The scientists knew that patterning relies on morphogens substances that are secreted by a small number of cells in the center of the developing embryo, and from there, diffuse outward. As morphogens disperse, the levels drop off in the cells further from the center, and thus the concentration relays a signal to the developing cells about their place and function in the growing organism. But such a morphogen diffuses from the center at the same rate in a small organism as in a larger one, and thus would not effect scaling on its own.
Several years ago, the researchers found a molecule in frog embryos that is synthesized at the edges and diffuses inward. This second molecule also functions as a morphogen, and it is the redistribution of this molecule that finally determines the morphogen signal each developing cell receives, in a way that takes embryo size into consideration.
Next, Barkai and Ben-Zvi created a theoretical model, called an expansion-repression model, in which an expander molecule on the growing edge aids in the distribution of the central morphogen, which eventually represses the synthesis of the expander molecule at the edge. The model suggests just how this interplay between expansion created at the edge and repression moving from the center results in a pattern built to scale.
Ben-Zvi, Barkai and Shilo have now brought the theoretical model back into the lab, carrying out experiments on fruit fly larvae, in which wing patterning already begins in small structures called wing discs.
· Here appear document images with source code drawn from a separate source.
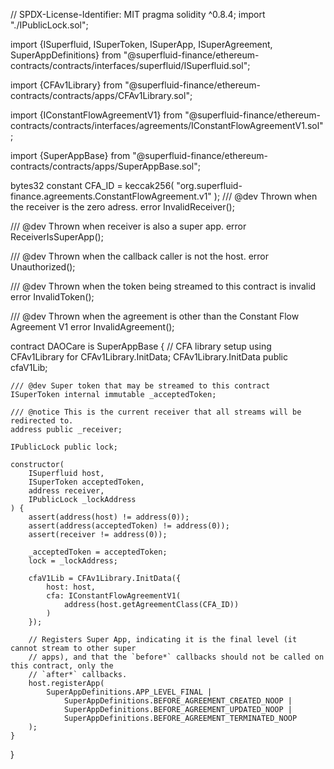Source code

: // SPDX-License-Identifier: MIT
pragma solidity ^0.8.4;
import "./IPublicLock.sol";

import {ISuperfluid, ISuperToken, ISuperApp, ISuperAgreement, SuperAppDefinitions} from "@superfluid-finance/ethereum-contracts/contracts/interfaces/superfluid/ISuperfluid.sol";

import {CFAv1Library} from "@superfluid-finance/ethereum-contracts/contracts/apps/CFAv1Library.sol";

import {IConstantFlowAgreementV1} from "@superfluid-finance/ethereum-contracts/contracts/interfaces/agreements/IConstantFlowAgreementV1.sol";

import {SuperAppBase} from "@superfluid-finance/ethereum-contracts/contracts/apps/SuperAppBase.sol";

bytes32 constant CFA_ID = keccak256(
"org.superfluid-finance.agreements.ConstantFlowAgreement.v1"
);
/// @dev Thrown when the receiver is the zero adress.
error InvalidReceiver();

/// @dev Thrown when receiver is also a super app.
error ReceiverIsSuperApp();

/// @dev Thrown when the callback caller is not the host.
error Unauthorized();

/// @dev Thrown when the token being streamed to this contract is invalid
error InvalidToken();

/// @dev Thrown when the agreement is other than the Constant Flow Agreement V1
error InvalidAgreement();

contract DAOCare is SuperAppBase {
// CFA library setup
using CFAv1Library for CFAv1Library.InitData;
CFAv1Library.InitData public cfaV1Lib;

    /// @dev Super token that may be streamed to this contract
    ISuperToken internal immutable _acceptedToken;

    /// @notice This is the current receiver that all streams will be redirected to.
    address public _receiver;

    IPublicLock public lock;

    constructor(
        ISuperfluid host,
        ISuperToken acceptedToken,
        address receiver,
        IPublicLock _lockAddress
    ) {
        assert(address(host) != address(0));
        assert(address(acceptedToken) != address(0));
        assert(receiver != address(0));

        _acceptedToken = acceptedToken;
        lock = _lockAddress;

        cfaV1Lib = CFAv1Library.InitData({
            host: host,
            cfa: IConstantFlowAgreementV1(
                address(host.getAgreementClass(CFA_ID))
            )
        });

        // Registers Super App, indicating it is the final level (it cannot stream to other super
        // apps), and that the `before*` callbacks should not be called on this contract, only the
        // `after*` callbacks.
        host.registerApp(
            SuperAppDefinitions.APP_LEVEL_FINAL |
                SuperAppDefinitions.BEFORE_AGREEMENT_CREATED_NOOP |
                SuperAppDefinitions.BEFORE_AGREEMENT_UPDATED_NOOP |
                SuperAppDefinitions.BEFORE_AGREEMENT_TERMINATED_NOOP
        );
    }

}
The scientists collected fruit fly larvae of varying sizes and, using a quantitative method they developed, checked the distribution of concentrations of a morphogen called Dpp. Then, they eliminated another molecule called Pentagone which they suspected of playing the role of expander from the developing wing disc and checked again. Their findings showed that the wings in the unaltered fruit flies revealed the morphogen scaling activity predicted by the model, its signals being proportionate to wing size. In contrast, in the flies without Pentagone the Dpp morphogen was distributed in the same way in all the wings, regardless of their relative sizes. Thus, they were able to show that Pentagone is, indeed, an expansion molecule and that the expansion-repression paradigm they had formulated can be applied to such differing organisms as frogs and fruit flies.
Shilo said: "The beauty of this research lies in the way it seamlessly weaves a theoretical model into experimental biology. With this fresh, new approach to investigating scaling, rather than searching for complex molecular mechanisms, we can begin by looking for this relatively simple and universal paradigm."